The northern coast of Kangaroo Island contains important fossil-bearing deposits, dating from the late Lower Cambrian, such as the Emu Bay Shale. A variety of primordial marine arthropods left their remains in this Burgess shale type preservation, but the larger grain size of the Emu Bay rock means that the quality of preservation is lower.
A few genera of non-biomineralized arthropods, among them Squamacula, Kangacaris, and the megacheiran Tanglangia, are known only from the Emu Bay Shale and Chengjiang. The site is also the source of magnificent specimens of trilobites such as Redlichia takooensis, Emuella polymera, Balcoracania dailyi, Megapharanaspis nedini, Holyoakia simpsoni, and Estaingia bilobata. Balcoracania and Emuella are the only known genera of the distinctive Redlichiina family Emuellidae, known for possessing the greatest number of thoracic segments known for Trilobita as a whole, and so far entirely restricted to Australia and Antarctica.
The depositional environment of the majority of Burgess-Shale-type assemblages is outer shelf, deeper water. The Emu Bay Shale in contrast, appears to represent deposition in restricted basins on the inner shelf, indicating that soft tissue preservation occurred in a range of environmental settings during the Cambrian.
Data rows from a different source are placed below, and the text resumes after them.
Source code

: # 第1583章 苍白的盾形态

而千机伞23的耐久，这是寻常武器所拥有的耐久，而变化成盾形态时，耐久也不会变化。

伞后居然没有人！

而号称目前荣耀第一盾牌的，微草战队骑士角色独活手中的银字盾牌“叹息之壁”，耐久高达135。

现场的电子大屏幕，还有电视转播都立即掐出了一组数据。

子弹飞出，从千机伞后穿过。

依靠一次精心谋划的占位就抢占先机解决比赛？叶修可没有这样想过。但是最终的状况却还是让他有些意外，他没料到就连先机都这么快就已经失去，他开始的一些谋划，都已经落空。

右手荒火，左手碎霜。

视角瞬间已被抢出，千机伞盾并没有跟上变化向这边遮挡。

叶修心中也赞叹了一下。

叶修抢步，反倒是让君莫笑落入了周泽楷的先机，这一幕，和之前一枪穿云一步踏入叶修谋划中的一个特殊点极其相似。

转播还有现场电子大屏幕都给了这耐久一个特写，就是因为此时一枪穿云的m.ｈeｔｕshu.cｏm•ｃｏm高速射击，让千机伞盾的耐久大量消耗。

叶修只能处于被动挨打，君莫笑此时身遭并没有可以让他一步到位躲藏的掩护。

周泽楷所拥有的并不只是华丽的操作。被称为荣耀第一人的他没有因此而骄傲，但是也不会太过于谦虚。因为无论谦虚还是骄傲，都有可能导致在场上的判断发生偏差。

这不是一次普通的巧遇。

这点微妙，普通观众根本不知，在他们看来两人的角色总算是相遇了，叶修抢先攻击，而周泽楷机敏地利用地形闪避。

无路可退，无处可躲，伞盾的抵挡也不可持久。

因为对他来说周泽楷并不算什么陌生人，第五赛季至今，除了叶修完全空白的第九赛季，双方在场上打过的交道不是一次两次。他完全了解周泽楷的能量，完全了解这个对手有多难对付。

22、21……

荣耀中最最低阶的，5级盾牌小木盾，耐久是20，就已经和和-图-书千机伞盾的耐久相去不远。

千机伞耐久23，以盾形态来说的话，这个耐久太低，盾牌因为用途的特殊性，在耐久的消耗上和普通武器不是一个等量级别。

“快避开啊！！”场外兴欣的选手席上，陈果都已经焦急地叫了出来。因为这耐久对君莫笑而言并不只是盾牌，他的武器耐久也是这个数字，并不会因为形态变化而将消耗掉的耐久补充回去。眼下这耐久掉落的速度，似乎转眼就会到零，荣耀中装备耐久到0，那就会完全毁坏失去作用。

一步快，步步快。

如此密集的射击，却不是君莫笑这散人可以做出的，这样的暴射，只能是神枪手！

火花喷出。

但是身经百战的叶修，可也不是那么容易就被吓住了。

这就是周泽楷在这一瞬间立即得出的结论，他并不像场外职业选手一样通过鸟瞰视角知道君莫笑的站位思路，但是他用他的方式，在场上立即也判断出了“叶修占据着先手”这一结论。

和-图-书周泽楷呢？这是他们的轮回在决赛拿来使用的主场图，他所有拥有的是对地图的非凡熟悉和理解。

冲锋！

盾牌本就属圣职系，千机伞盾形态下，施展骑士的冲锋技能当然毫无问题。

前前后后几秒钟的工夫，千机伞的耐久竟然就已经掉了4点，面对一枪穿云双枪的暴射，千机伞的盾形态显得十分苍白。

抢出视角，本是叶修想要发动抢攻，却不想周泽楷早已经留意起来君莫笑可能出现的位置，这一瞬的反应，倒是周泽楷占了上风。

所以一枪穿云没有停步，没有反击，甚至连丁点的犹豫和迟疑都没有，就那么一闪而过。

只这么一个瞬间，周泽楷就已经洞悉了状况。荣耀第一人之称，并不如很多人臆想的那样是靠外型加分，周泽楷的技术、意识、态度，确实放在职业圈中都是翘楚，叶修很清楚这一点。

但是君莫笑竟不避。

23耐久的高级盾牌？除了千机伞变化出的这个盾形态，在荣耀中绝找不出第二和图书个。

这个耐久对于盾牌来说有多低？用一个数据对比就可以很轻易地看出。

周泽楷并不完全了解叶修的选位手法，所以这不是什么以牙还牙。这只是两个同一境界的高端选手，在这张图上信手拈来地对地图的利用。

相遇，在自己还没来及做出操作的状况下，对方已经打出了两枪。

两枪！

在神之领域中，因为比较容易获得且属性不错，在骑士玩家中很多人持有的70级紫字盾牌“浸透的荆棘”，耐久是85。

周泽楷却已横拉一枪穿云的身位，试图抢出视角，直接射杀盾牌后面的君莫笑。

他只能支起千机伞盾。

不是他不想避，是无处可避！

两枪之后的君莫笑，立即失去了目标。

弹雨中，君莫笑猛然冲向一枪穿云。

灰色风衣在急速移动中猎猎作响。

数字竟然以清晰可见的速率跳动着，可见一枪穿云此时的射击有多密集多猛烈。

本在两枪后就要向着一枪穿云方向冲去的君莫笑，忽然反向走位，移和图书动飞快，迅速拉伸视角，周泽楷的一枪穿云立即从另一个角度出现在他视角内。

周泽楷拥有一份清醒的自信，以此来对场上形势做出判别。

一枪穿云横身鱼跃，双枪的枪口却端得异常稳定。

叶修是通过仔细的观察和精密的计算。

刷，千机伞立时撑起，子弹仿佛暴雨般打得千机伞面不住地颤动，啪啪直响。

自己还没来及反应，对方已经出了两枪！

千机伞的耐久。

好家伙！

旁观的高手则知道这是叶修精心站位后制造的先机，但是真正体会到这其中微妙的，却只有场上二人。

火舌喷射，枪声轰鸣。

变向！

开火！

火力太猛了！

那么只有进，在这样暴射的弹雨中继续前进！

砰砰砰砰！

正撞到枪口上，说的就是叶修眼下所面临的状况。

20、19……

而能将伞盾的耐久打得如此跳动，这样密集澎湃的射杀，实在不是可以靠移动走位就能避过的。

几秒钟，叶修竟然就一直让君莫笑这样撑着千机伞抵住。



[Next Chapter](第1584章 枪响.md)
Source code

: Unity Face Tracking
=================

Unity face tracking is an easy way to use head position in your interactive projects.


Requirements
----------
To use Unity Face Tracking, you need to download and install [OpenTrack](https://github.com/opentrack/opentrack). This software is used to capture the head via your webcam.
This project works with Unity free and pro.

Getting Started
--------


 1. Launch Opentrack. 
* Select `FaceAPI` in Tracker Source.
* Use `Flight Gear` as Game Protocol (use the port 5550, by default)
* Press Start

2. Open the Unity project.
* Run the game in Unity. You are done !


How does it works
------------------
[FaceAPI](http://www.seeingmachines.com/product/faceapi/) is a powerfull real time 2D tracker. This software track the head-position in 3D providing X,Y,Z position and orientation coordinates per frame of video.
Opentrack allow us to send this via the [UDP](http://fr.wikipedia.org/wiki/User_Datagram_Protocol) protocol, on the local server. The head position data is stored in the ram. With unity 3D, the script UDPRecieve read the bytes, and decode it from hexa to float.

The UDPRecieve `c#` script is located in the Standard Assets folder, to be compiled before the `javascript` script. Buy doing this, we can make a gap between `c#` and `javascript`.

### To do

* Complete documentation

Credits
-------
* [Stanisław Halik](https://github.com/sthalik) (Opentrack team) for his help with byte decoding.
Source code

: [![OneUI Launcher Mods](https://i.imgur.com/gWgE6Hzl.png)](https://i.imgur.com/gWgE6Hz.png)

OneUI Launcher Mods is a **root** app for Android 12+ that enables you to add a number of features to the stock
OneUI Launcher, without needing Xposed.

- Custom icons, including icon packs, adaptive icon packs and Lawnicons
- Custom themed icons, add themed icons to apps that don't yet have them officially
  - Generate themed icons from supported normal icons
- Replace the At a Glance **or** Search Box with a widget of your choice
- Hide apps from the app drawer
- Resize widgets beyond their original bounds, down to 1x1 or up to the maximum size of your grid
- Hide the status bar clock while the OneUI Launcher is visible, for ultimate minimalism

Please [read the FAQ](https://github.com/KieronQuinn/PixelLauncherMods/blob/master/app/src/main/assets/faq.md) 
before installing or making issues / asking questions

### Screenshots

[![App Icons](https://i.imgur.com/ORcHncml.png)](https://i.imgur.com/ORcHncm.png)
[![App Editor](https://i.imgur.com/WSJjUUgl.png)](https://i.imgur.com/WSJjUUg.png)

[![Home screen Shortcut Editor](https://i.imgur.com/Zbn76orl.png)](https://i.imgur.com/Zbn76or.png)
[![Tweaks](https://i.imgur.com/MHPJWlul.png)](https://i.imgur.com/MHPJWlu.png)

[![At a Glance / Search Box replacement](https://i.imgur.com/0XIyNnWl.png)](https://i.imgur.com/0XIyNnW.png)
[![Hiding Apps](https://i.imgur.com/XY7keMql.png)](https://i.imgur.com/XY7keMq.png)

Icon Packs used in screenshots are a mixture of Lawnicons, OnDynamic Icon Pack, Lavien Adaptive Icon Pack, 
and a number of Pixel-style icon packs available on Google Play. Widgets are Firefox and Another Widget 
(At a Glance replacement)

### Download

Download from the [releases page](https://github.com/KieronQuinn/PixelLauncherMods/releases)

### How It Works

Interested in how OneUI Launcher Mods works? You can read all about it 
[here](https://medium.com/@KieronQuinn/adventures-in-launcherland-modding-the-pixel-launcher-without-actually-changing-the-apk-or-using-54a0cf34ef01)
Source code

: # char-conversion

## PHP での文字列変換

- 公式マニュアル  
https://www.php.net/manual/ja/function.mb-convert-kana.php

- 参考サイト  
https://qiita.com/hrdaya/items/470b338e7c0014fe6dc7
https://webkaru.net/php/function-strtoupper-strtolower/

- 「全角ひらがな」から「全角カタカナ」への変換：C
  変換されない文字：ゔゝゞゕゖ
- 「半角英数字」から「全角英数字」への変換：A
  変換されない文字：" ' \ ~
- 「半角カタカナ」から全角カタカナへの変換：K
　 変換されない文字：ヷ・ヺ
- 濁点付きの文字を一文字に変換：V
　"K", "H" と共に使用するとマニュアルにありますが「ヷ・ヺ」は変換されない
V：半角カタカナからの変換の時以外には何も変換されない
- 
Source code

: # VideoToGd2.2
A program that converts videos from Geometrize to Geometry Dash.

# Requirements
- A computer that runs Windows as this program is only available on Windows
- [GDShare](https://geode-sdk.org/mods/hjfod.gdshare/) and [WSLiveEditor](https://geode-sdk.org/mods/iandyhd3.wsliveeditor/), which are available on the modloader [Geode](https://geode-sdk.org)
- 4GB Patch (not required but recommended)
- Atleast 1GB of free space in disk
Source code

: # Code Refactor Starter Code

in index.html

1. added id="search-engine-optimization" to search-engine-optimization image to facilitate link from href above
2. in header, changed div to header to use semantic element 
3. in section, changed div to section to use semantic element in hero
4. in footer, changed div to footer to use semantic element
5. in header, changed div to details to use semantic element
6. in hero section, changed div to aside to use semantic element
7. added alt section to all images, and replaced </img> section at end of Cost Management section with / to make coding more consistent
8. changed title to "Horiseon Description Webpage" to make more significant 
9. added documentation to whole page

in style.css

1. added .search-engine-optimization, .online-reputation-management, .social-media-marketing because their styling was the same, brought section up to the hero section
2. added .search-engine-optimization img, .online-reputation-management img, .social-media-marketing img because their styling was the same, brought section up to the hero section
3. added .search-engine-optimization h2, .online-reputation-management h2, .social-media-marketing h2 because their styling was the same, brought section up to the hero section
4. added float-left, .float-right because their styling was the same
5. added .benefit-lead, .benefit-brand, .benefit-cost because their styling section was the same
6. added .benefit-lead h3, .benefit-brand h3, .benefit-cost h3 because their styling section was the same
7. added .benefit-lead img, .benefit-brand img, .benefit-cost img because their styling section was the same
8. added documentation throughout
Some Emu Bay fossils display extensive mineralization of soft tissues, most often of blocky apatite or fibrous calcium carbonate, including the oldest phosphatized muscle tissue – along with records from Sirius Passet in Greenland, the first thus far reported from the Cambrian. Mid-gut glands are preserved three-dimensionally in calcium phosphate in the arthropods Isoxys and Oestokerkus, as in related species from the Burgess Shale. Pleistocene fossilised footprints indicate extinct Australian megafauna, such as diprotodons, short faced kangaroos, and thylacines were once distributed on the island.